4. I don't think we have really lost our allies

Our "rift" with our allies has been greatly exxagerated. If the French were to discover that Al Quaeda was about to detonate an atomic bomb in downtown Boston, they'd warn us immediately. Ditto the Russians, and pretty much everyone else. France is not about to attack us; there won't even be a trade war. We will continue to cooperate on most important issues. This is just the way it is.

5. Our Allies aren't that useful anyway.

Even if we'd done everything in our power to woo the internaitonl community, there is a very good chance that we still would not have gotten support to go to war in Iraq. And even if we had gotten support, it would not have been meaningful.

The French Foreign Legion was not about to take Baghdad. The Germans were not going to pony up $25 billion to defray the cost of the war. We don't really want to have Algerian troops policing Falujah, and we certainly don't want the Syrians teaching Iraqis about democracy.

Iraq was controversial. Let's consider another crisis that is far less divisive: North Korea. All of the nations of the world recognize that North Korea is a serious threat to peace, nonproliferation, and stability. No one supports Kim Jong Il or the ideology of juche, and North Korea isn't an important trading partner with anyone except for rogue states seeking missiles and WMD.

Has President Bush been unable to enlist the cooperation of other nations in the North Korean situation? Not at all. Plenty of people are willing to come to the table and work toward a solution. The Security Council is fully on board. The French are standing shoulder to shoulder with us, as are the Russians.

What are our "allies" actually offering?

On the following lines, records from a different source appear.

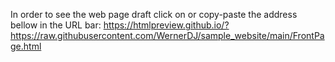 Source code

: In order to see the web page draft click on or copy-paste the address bellow in the URL bar:
https://htmlpreview.github.io/?https://raw.githubusercontent.com/WernerDJ/sample_website/main/FrontPage.html
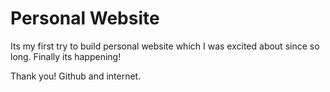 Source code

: # Personal Website


Its my first try to build personal website which I was excited about since so long.
Finally its happening!

Thank you! Github and internet.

Basically nothing. If we decide to go to war, the French will not be sending a carrier group into the Inchon straits. German tank divisions will not be charging up the DMZ to lead the assault on Pyonyang. Canadian pilots will not be engaged in heated dogfights with North Korean Migs. The US will be all alone. Our soldiers will do the fighting and the dying. We will pay for everything. Our "allies" won't do shit.

Nope, our "allies" will contribute nothing of substance. They could -- the French have a big army, and I can't imagine a place where allies would be more needed than in North Korea -- but you know they won't. The usefulness of allies is illusory. They aren't really that useful.

6. Anti-American sentiment is not new.

Our "allies" have been obsessively anti-American for decades. 9/11 was a brief respite, not a sea change. The French didn't cast aside their Gaulist snobbery on 9/11; they simply put it on the shelf.

The goodwill and cooperative spirit was never going to last. Bush didn't destroy anything; he just hastened the inevitable by speaking bluntly and refusing to sugar-coat his proposals.

That being said, I do think that Bush was a little too blunt. But it's not like he "alienated" allies who had been loving us and admiring us for decades. They would have quickly started hating us again, no matter who had been President. And again, the anti-American sentiment isn't a significant threat. They're not going to declare war on us; they're still going to help us fight terrorism. This is about bruised egos, and nothing more.

7. Homeland Security is a red herring.

Democrats often criticize Bush for failing to pay enough attention to homeland security. I think this is a bogus issue for several reasons.

First, and most importantly, homeland security isn't the answer. It's impossible to seal our borders. If terrrorists want to get into the US, they'll find a way. We need to attack the terrorists over there, not here.

Second, Bush is improving homeland security. I often hear his policies criticized, but I almost never hear specifics other than amorphous ones like "spend more!" But also, I am sure that there would be plenty of holes in any security network set up by the Gore administration. When you are working with large government bureaucracies and on massive scale, problems are inevitable. The fact that a given nuclear power plant failed the security check doesn't mean a whole lot. And any problems which do result are more the fault of the government bureauracy, rather than the elected officials.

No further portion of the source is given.